Checkmate


This is almost certainly a pre-release bit of propaganda, but it’s – as is the case for most Russian propaganda – well done. The Russians have their own F-35! [france24]

It’s called Checkmate and allegedly was built very quickly using modern techniques and costs 1/7 of what an F-35 costs.

There’s some puffery about that it can “attack 6 targets simultaneously” – which I think is interesting.
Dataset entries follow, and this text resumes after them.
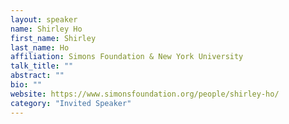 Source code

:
 ```yaml
---
layout: speaker
name: Shirley Ho
first_name: Shirley
last_name: Ho
affiliation: Simons Foundation & New York University
talk_title: ""
abstract: ""
bio: ""
website: https://www.simonsfoundation.org/people/shirley-ho/
category: "Invited Speaker"
---
```


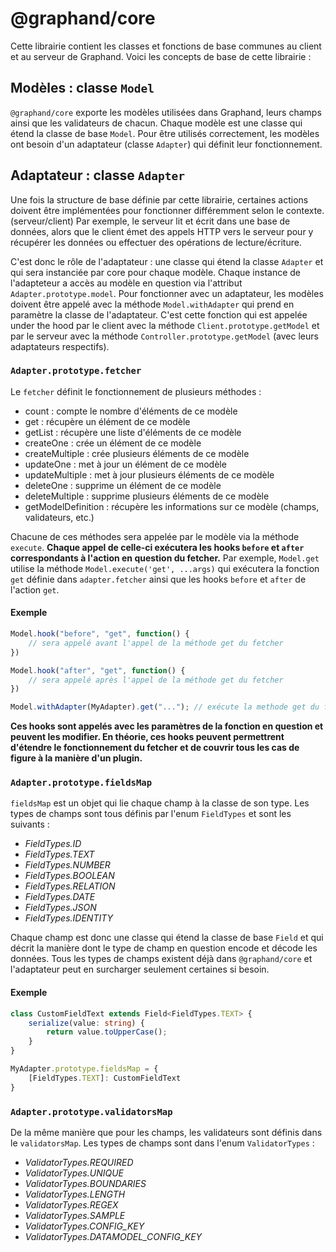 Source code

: # @graphand/core

Cette librairie contient les classes et fonctions de base communes au client et au serveur de Graphand.
Voici les concepts de base de cette librairie :

## Modèles : classe `Model`

`@graphand/core` exporte les modèles utilisées dans Graphand, leurs champs ainsi que les validateurs de chacun.
Chaque modèle est une classe qui étend la classe de base `Model`.
Pour être utilisés correctement, les modèles ont besoin d'un adaptateur (classe `Adapter`) qui définit leur fonctionnement.

## Adaptateur : classe `Adapter`

Une fois la structure de base définie par cette librairie, certaines actions doivent être implémentées pour fonctionner différemment selon le contexte. (serveur/client)
Par exemple, le serveur lit et écrit dans une base de données, alors que le client émet des appels HTTP vers le serveur pour y récupérer les données ou effectuer des opérations de lecture/écriture.

C'est donc le rôle de l'adaptateur : une classe qui étend la classe `Adapter` et qui sera instanciée par core pour chaque modèle.
Chaque instance de l'adapteteur a accès au modèle en question via l'attribut `Adapter.prototype.model`.
Pour fonctionner avec un adaptateur, les modèles doivent être appelé avec la méthode `Model.withAdapter` qui prend en paramètre la classe de l'adaptateur.
C'est cette fonction qui est appelée under the hood par le client avec la méthode `Client.prototype.getModel` et par le serveur avec la méthode `Controller.prototype.getModel` (avec leurs adaptateurs respectifs).

### `Adapter.prototype.fetcher`

Le `fetcher` définit le fonctionnement de plusieurs méthodes :

- count : compte le nombre d'éléments de ce modèle
- get : récupère un élément de ce modèle
- getList : récupère une liste d'éléments de ce modèle
- createOne : crée un élément de ce modèle
- createMultiple : crée plusieurs éléments de ce modèle
- updateOne : met à jour un élément de ce modèle
- updateMultiple : met à jour plusieurs éléments de ce modèle
- deleteOne : supprime un élément de ce modèle
- deleteMultiple : supprime plusieurs éléments de ce modèle
- getModelDefinition : récupère les informations sur ce modèle (champs, validateurs, etc.)

Chacune de ces méthodes sera appelée par le modèle via la méthode `execute`.
**Chaque appel de celle-ci exécutera les hooks `before` et `after` correspondants à l'action en question du fetcher.**
Par exemple, `Model.get` utilise la méthode `Model.execute('get', ...args)` qui exécutera la fonction `get` définie dans `adapter.fetcher` ainsi que les hooks `before` et `after` de l'action `get`.

#### Exemple

```ts
Model.hook("before", "get", function() {
    // sera appelé avant l'appel de la méthode get du fetcher
})

Model.hook("after", "get", function() {
    // sera appelé après l'appel de la méthode get du fetcher
})

Model.withAdapter(MyAdapter).get("..."); // exécute la methode get du fetcher de "MyAdapter" ainsi que les hooks du modèle
```

**Ces hooks sont appelés avec les paramètres de la fonction en question et peuvent les modifier. En théorie, ces hooks peuvent permettrent d'étendre le fonctionnement du fetcher et de couvrir tous les cas de figure à la manière d'un plugin.**

### `Adapter.prototype.fieldsMap`

`fieldsMap` est un objet qui lie chaque champ à la classe de son type.
Les types de champs sont tous définis par l'enum `FieldTypes` et sont les suivants :

- _FieldTypes.ID_
- _FieldTypes.TEXT_
- _FieldTypes.NUMBER_
- _FieldTypes.BOOLEAN_
- _FieldTypes.RELATION_
- _FieldTypes.DATE_
- _FieldTypes.JSON_
- _FieldTypes.IDENTITY_

Chaque champ est donc une classe qui étend la classe de base `Field` et qui décrit la manière dont le type de champ en question encode et décode les données.
Tous les types de champs existent déjà dans `@graphand/core` et l'adaptateur peut en surcharger seulement certaines si besoin.

#### Exemple

```ts
class CustomFieldText extends Field<FieldTypes.TEXT> {
    serialize(value: string) {
        return value.toUpperCase();
    }
}

MyAdapter.prototype.fieldsMap = {
    [FieldTypes.TEXT]: CustomFieldText
}
```

### `Adapter.prototype.validatorsMap`

De la même manière que pour les champs, les validateurs sont définis dans le `validatorsMap`.
Les types de champs sont dans l'enum `ValidatorTypes` :

- _ValidatorTypes.REQUIRED_
- _ValidatorTypes.UNIQUE_
- _ValidatorTypes.BOUNDARIES_
- _ValidatorTypes.LENGTH_
- _ValidatorTypes.REGEX_
- _ValidatorTypes.SAMPLE_
- _ValidatorTypes.CONFIG_KEY_
- _ValidatorTypes.DATAMODEL_CONFIG_KEY_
Presumably that means that the control software is able to manage a reasonable number of inputs, and hasn’t got the over-reaching electronic battlefield integration of the F-35. If you want to think about this like Stalin would, at 1/7 of the price, then the Checkmate can track 42 targets, it just takes 6 planes. Or something like that. The point is that the Russians have a pretty good sense for the adequate in their weapons-systems, and are willing to accept adequate over ideal if the cost parameters are right.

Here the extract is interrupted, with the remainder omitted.